About Dataset

The data this week comes from Spotify via the spotifyr package. Charlie Thompson, Josiah Parry, Donal Phipps, and Tom Wolff authored this package to make it easier to get either your own data or general metadata arounds songs from Spotify’s API. Make sure to check out the spotifyr package website to see how you can collect your own data!

Kaylin Pavlik had a recent blogpost using the audio features to explore and classify songs. She used the spotifyr package to collect about 5000 songs from 6 main categories (EDM, Latin, Pop, R&B, Rap, & Rock).

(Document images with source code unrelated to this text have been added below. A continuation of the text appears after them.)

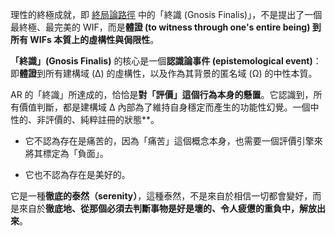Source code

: 


理性的終極成就，即 [終局論路徑](obsidian://open?file=wiki%2F%E7%B5%82%E5%B1%80%E8%AB%96%E8%B7%AF%E5%BE%91.md) 中的「終識 (Gnosis Finalis)」，不是提出了一個最終極、最完美的 WIF，而是**體證 (to witness through one's entire being) 到所有 WIFs 本質上的虛構性與侷限性**。


**「終識」(Gnosis Finalis)** 的核心是一個**認識論事件 (epistemological event)**：即**體證**到所有建構域 (Δ) 的虛構性，以及作為其背景的匿名域 (Ω) 的中性本質。



AR 的「終識」所達成的，恰恰是**對「評價」這個行為本身的懸置**。它認識到，所有價值判斷，都是建構域 Δ 內部為了維持自身穩定而產生的功能性幻覺。一個中性的、非評價的、純粹註冊的狀態**。


* 它不認為存在是痛苦的，因為「痛苦」這個概念本身，也需要一個評價引擎來將其標定為「負面」。

* 它也不認為存在是美好的。 

它是一種**徹底的泰然（serenity）**，這種泰然，不是來自於相信一切都會變好，而是來自於**徹底地、從那個必須去判斷事物是好是壞的、令人疲憊的重負中，解放出來**。


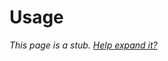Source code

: # Usage

*This page is a stub. [Help expand it?](https://github.com/screepers/screeps-typescript-starter/blob/v3.0/docs/getting-started/usage.md)*
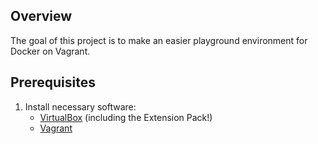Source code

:## Overview
The goal of this project is to make an easier playground environment for Docker on Vagrant.


## Prerequisites
1. Install necessary software:
    - [VirtualBox](https://www.virtualbox.org/wiki/Downloads) (including the Extension Pack!)
    - [Vagrant](https://www.vagrantup.com/)
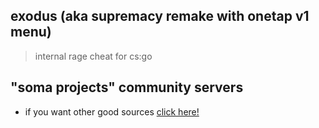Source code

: ## exodus (aka supremacy remake with onetap v1 menu)
> internal rage cheat for cs:go

## "soma projects" community servers

- if you want other good sources [click here!](https://discord.gg/invite/WPag8RJ)
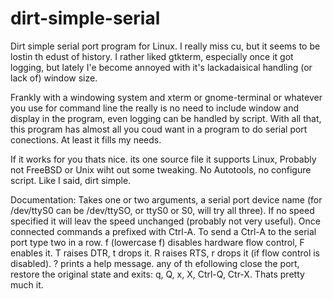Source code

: dirt-simple-serial
==================
Dirt simple serial port program for Linux.  I really miss cu, but
it seems to be lostin th edust of history.  I rather liked gtkterm,
especially once it got logging, but lately I'e become annoyed with it's
lackadaisical handling (or lack of) window size.

Frankly with a windowing system and xterm or gnome-terminal or whatever
you use for command line the really is no need to include window and
display in the program, even logging can be handled by script.  With all
that, this program has almost all you coud want in a program to do serial
port conections.  At least it fills my needs.

If it works for you thats nice.  its one source file it supports Linux,
Probably not FreeBSD or Unix wiht out some tweaking.  No Autotools,
no configure script.  Like I said, dirt simple.

Documentation:
Takes one or two arguments, a serial port device name (for /dev/ttyS0
can be /dev/ttySO, or ttyS0 or S0, will try all three).  If no speed
specified it will leav the speed unchanged (probably not very useful).
Once connected commands a prefixed with Ctrl-A.  To send a Ctrl-A to
the serial port type two in a row.  f (lowercase f) disables hardware
flow control, F enables it.  T raises DTR, t drops it.  R raises RTS,
r drops it (if flow control is disabled).  ? prints a help message. any
of th efollowing close the port, restore the original state and exits:
q, Q, x, X, Ctrl-Q, Ctr-X.  Thats pretty much it.
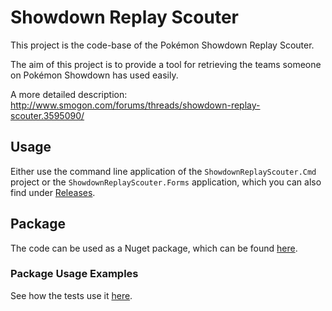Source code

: # Showdown Replay Scouter

This project is the code-base of the Pokémon Showdown Replay Scouter.

The aim of this project is to provide a tool for retrieving the teams someone on Pokémon Showdown has used easily.

A more detailed description: http://www.smogon.com/forums/threads/showdown-replay-scouter.3595090/

## Usage

Either use the command line application of the `ShowdownReplayScouter.Cmd` project or the `ShowdownReplayScouter.Forms` application, which you can also find under [Releases](https://github.com/FullLifeGames/Showdown-Replay-Scouter/releases).

## Package

The code can be used as a Nuget package, which can be found [here](https://www.nuget.org/packages/ShowdownReplayScouter.Core/).

### Package Usage Examples

See how the tests use it [here](https://github.com/FullLifeGames/Showdown-Replay-Scouter/blob/master/ShowdownReplayScouter.Tests/TestShowdownReplayScouter.cs).
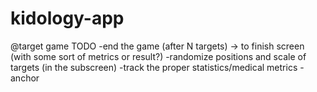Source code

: kidology-app
============
@target game TODO
-end the game (after N targets) -> to finish screen (with some sort of metrics or result?)
-randomize positions and scale of targets (in the subscreen)
-track the proper statistics/medical metrics
-anchor
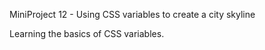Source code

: MiniProject 12 - Using CSS variables to create a city skyline

Learning the basics of CSS variables.
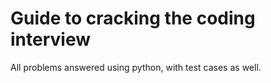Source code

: # Guide to cracking the coding interview
All problems answered using python, with test cases as well.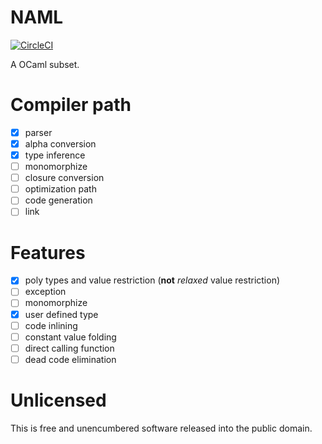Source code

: # NAML

[![CircleCI](https://circleci.com/gh/namachan10777/naml.svg?style=shield)](https://circleci.com/gh/namachan10777/naml)

A OCaml subset.

# Compiler path

- [x] parser
- [x] alpha conversion
- [x] type inference
- [ ] monomorphize
- [ ] closure conversion
- [ ] optimization path
- [ ] code generation
- [ ] link

# Features
- [x] poly types and value restriction (**not** *relaxed* value restriction)
- [ ] exception
- [ ] monomorphize
- [x] user defined type
- [ ] code inlining
- [ ] constant value folding
- [ ] direct calling function
- [ ] dead code elimination

# Unlicensed
This is free and unencumbered software released into the public domain.
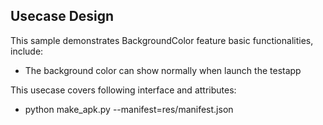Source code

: ## Usecase Design

This sample demonstrates BackgroundColor feature basic functionalities, include:

* The background color can show normally when launch the testapp

This usecase covers following interface and attributes:

* python make_apk.py --manifest=res/manifest.json
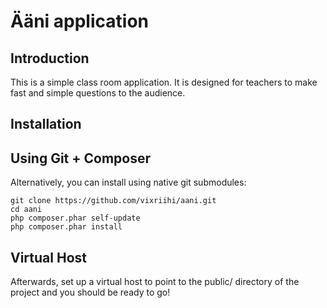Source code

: Ääni application
=======================

Introduction
------------
This is a simple class room application.
It is designed for teachers to make fast and simple questions to the audience.


Installation
------------

Using Git + Composer
--------------------
Alternatively, you can install using native git submodules:

    git clone https://github.com/vixriihi/aani.git
    cd aani
    php composer.phar self-update
    php composer.phar install

Virtual Host
------------
Afterwards, set up a virtual host to point to the public/ directory of the
project and you should be ready to go!
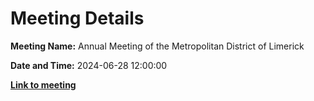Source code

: # Meeting Details

**Meeting Name:** Annual Meeting of the Metropolitan District of Limerick

**Date and Time:** 2024-06-28 12:00:00

**<a href="https://www.limerick.ie/council/whats-on/annual-meeting-of-the-metropolitan-district-of-limerick-0" target="_blank">Link to meeting</a>**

More Information About Dataset.

Loading Library and Data

library(tidyverse)
library(janitor)
library(knitr)
library(skimr)

spotify_songs_raw <- read_csv('https://raw.githubusercontent.com/rfordatascience/tidytuesday/master/data/2020/2020-01-21/spotify_songs.csv')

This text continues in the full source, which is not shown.